By Kendall Alexander

After the success of the OWN documentary and photo book Dark Girls, director Bill Duke has decided to cover a different take on the black perspective in the documentary Light Girls.  Covering a variety of topics that are an issue in the black community, audience members get a glimpse into what it is like growing up with skin of a lighter hue.

It is no secret to any black American that colorism has been a problem for us since bondage, and even centuries later, the pain still resonates through our melanin.  This type of behavior is spawned from self-hate, which was learned by slave masters and mistresses.  Fast forward to 2015, where darker toned women are bleaching their skin to become fairer, and lighter women are tanning to be more sun-kissed.  This kind of mentality is dangerous and downright depressing.  If we cannot accept ourselves first, there is absolutely no way to accept someone who is different from what we see in the mirror.

Now, while I do not consider myself a light-skinned black woman, I still appreciate my sisters of lighter skin because they are black at the end of the day.  With that being said, there were a lot of good things about this documentary including the historical context that colorism has played in our lives for so long (the paper bag test, the one drop rule) and the psychological damage that it has for black women.

I still feel that this is an unfinished piece, grasping at the beginnings of something really good, but not quite there.  A lot of times it circled back to dark-skinned people instead of what it is really like being light-skinned.  It was touched on, but not fully expounded upon which was disheartening.

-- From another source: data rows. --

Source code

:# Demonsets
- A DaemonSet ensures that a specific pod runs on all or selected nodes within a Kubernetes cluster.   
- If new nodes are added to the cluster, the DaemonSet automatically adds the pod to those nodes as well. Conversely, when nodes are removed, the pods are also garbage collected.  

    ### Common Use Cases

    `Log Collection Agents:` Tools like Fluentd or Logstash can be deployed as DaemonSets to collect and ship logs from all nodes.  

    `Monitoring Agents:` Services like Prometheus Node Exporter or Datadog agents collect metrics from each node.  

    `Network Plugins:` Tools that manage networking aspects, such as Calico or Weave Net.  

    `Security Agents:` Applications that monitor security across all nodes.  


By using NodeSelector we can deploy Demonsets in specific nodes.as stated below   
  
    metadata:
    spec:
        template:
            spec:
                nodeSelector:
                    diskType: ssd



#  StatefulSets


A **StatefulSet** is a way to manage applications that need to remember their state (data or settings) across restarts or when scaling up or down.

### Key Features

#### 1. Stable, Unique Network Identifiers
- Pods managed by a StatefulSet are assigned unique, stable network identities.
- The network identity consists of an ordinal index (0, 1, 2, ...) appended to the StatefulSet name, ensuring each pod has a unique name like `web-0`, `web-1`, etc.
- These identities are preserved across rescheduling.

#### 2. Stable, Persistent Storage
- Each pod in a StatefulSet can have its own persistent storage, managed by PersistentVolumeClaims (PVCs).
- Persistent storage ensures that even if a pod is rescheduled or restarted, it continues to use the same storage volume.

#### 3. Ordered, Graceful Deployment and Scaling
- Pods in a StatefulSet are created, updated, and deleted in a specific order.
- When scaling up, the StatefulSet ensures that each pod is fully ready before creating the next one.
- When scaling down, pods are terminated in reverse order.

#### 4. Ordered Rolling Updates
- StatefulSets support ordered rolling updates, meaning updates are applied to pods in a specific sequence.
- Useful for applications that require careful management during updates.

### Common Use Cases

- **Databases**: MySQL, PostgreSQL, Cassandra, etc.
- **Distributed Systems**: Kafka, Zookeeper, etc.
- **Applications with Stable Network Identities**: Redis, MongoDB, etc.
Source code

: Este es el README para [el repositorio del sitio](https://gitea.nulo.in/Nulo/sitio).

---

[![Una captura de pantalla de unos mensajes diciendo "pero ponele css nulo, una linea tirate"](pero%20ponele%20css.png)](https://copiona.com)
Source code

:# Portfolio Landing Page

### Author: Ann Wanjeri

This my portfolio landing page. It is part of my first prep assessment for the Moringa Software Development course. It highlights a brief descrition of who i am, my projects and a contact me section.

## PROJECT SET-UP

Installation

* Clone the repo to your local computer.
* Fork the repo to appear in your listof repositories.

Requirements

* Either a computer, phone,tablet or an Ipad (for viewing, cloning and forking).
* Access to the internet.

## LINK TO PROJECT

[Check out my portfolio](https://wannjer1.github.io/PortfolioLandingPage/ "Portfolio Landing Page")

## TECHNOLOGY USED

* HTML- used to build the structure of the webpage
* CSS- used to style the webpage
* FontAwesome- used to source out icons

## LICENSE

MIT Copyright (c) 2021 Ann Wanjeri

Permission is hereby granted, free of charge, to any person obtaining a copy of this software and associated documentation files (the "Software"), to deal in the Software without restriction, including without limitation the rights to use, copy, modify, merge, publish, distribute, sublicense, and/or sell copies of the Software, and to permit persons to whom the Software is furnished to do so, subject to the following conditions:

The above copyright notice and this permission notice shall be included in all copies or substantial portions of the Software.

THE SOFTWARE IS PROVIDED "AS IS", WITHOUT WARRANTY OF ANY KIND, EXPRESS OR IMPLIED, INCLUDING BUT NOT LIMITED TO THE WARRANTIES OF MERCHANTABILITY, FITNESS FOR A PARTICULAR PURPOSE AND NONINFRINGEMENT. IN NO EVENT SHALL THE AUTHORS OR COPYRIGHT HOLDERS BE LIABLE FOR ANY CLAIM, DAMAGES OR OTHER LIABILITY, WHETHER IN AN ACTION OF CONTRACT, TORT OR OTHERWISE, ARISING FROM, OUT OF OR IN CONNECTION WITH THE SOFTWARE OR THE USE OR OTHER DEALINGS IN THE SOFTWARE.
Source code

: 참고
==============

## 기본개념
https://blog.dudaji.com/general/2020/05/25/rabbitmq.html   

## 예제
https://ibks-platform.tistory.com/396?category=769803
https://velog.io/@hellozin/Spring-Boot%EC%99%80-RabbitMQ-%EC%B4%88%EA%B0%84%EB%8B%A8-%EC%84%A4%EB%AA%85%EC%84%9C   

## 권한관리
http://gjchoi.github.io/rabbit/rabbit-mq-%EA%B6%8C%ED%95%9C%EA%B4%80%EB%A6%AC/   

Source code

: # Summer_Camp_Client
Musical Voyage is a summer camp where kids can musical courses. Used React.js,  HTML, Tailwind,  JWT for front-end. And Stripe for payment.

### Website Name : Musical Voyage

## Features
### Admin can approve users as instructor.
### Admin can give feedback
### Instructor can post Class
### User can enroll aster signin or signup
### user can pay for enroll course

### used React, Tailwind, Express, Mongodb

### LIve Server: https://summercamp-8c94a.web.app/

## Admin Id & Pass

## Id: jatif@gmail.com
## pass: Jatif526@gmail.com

A lot of celebrity women were interviewed, from comediennes to actresses and journalists offering insight on the pain they have felt throughout their lives living with lighter skin.  The judgments and perceptions they take on simply because they may have a fair-skinned parent. I wish more real- life women were given the opportunity to appear in the documentary because it would have been more relatable. Most of us do not have the experience of auditioning for major roles and being turned away because of our look.  What I did appreciate was the included commentary from our brothers, celebrity status or otherwise.  I’m glad there were men to offer their two cents on some of the things they have heard or believe about light-skinned women, which were not as prominent in Dark Girls. With that being said, there weren’t a lot of intelligent insights these men were offering.  It is important to include all perspectives, but when all the men are pretty much saying the same thing concerning having that ‘trophy light-skinned girl,’ we don’t need to hear it more than twice.  One man was explaining in his experience, darker women take a lot more off of their men than lighter women.  He used the example of his woman serving him, whereas a lighter woman wouldn’t be as servile.  This is a scene that should have been left on the cutting room floor because light or dark, no woman wants to be a man’s servant.  I did appreciate the young Kappa Men stalking about how color shouldn’t matter—does she push you to do better?  That is a much more important quality than whether she can pass the brown paper bag test.

I do not understand why there were so many different comedians and comediennes in this documentary of such a serious subject matter.  Their job is to make people laugh, and this is a time where it distracted rather than added to the discussion, as if to make the audience laugh because this issue is never going away.  One woman said that lighter women got sexually abused more and that is another edit that needed to be made—rape is not a light-skinned issue, it’s an issue period.  And the inclusion of white people in this film was a poor decision.  They haven’t said anything we did not expect them to say—of course you can’t understand colorism, you’ve never dealt with it!  The young musician who was explaining that she does not identify with being black because she feels that she is denying her other cultures made sense to me.  I can relate to that, even though we all know society says otherwise.

Again, this project feels undone.  I wish it would’ve touched more on issues that light women face instead of circling back to issues either all women have or dark-skin shaming.  Yes, darker skinned women are in the story because no one is completely blameless when it comes to colorism, but not all of it spans from dark people bashing lighter hues.  In fact, both of these documentaries just prove that we are a long way from tackling this problem, but it takes us all collectively to remedy the sickness.